### Action item
How many lines of the entries below contain the string "forward"? State the number alone.
==== Record set
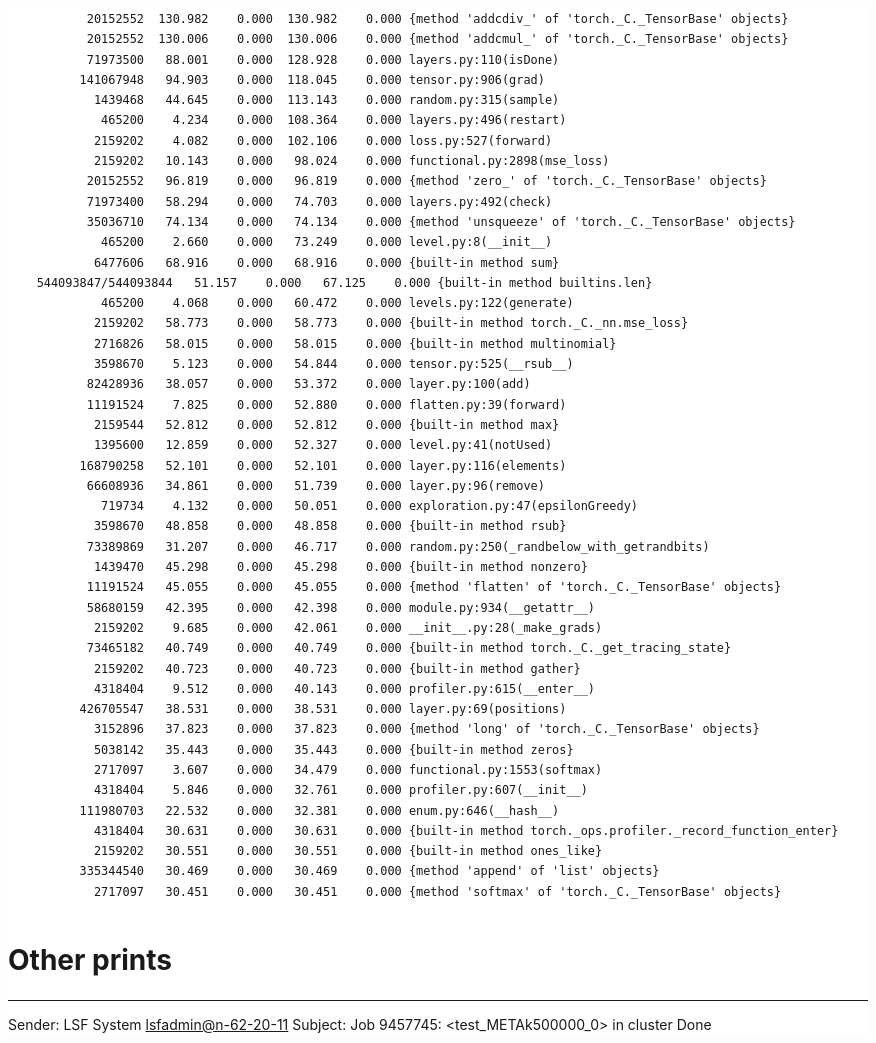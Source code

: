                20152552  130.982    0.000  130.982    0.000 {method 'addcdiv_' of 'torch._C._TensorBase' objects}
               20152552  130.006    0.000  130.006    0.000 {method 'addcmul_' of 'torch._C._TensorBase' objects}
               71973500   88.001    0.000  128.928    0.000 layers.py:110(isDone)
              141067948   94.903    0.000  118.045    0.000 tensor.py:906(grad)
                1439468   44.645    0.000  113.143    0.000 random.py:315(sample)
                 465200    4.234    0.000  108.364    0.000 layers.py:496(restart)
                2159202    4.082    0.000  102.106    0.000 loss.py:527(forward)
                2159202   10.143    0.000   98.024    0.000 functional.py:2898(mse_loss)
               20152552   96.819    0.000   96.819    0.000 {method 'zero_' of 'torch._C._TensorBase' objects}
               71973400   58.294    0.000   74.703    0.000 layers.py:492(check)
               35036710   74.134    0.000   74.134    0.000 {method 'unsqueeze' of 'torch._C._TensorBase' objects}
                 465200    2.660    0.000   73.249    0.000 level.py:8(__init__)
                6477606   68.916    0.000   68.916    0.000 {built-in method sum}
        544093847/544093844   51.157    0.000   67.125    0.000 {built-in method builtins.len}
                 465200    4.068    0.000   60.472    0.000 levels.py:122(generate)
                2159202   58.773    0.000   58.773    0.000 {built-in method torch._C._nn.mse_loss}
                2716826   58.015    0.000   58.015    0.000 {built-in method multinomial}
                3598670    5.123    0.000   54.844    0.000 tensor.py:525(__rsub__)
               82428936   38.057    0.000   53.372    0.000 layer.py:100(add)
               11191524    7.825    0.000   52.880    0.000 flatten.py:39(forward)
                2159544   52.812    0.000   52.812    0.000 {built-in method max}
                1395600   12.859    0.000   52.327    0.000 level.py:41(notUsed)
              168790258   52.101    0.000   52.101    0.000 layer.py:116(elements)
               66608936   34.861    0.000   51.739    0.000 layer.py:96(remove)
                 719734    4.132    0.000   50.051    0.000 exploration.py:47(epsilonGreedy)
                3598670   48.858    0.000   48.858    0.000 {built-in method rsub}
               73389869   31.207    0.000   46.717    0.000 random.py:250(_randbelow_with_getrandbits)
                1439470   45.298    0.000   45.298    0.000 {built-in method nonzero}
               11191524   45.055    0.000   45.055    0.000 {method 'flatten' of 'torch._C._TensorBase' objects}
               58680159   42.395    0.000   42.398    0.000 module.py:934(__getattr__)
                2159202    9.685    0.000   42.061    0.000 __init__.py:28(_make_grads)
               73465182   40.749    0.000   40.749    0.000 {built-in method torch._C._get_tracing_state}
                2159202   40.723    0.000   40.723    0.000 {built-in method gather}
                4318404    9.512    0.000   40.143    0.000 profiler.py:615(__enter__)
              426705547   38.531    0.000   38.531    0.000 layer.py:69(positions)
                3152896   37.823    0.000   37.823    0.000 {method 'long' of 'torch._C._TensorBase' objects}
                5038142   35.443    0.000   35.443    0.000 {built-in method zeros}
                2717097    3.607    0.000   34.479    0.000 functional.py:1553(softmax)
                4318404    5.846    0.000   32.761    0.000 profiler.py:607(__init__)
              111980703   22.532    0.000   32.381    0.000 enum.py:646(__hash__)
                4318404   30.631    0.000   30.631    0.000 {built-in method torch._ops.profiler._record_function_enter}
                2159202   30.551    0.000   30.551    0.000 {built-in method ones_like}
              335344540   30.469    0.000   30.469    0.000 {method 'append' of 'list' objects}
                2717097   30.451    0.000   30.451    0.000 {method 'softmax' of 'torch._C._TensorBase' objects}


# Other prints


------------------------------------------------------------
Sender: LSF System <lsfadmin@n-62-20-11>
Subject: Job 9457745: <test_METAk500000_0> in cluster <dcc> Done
========
### Output below
2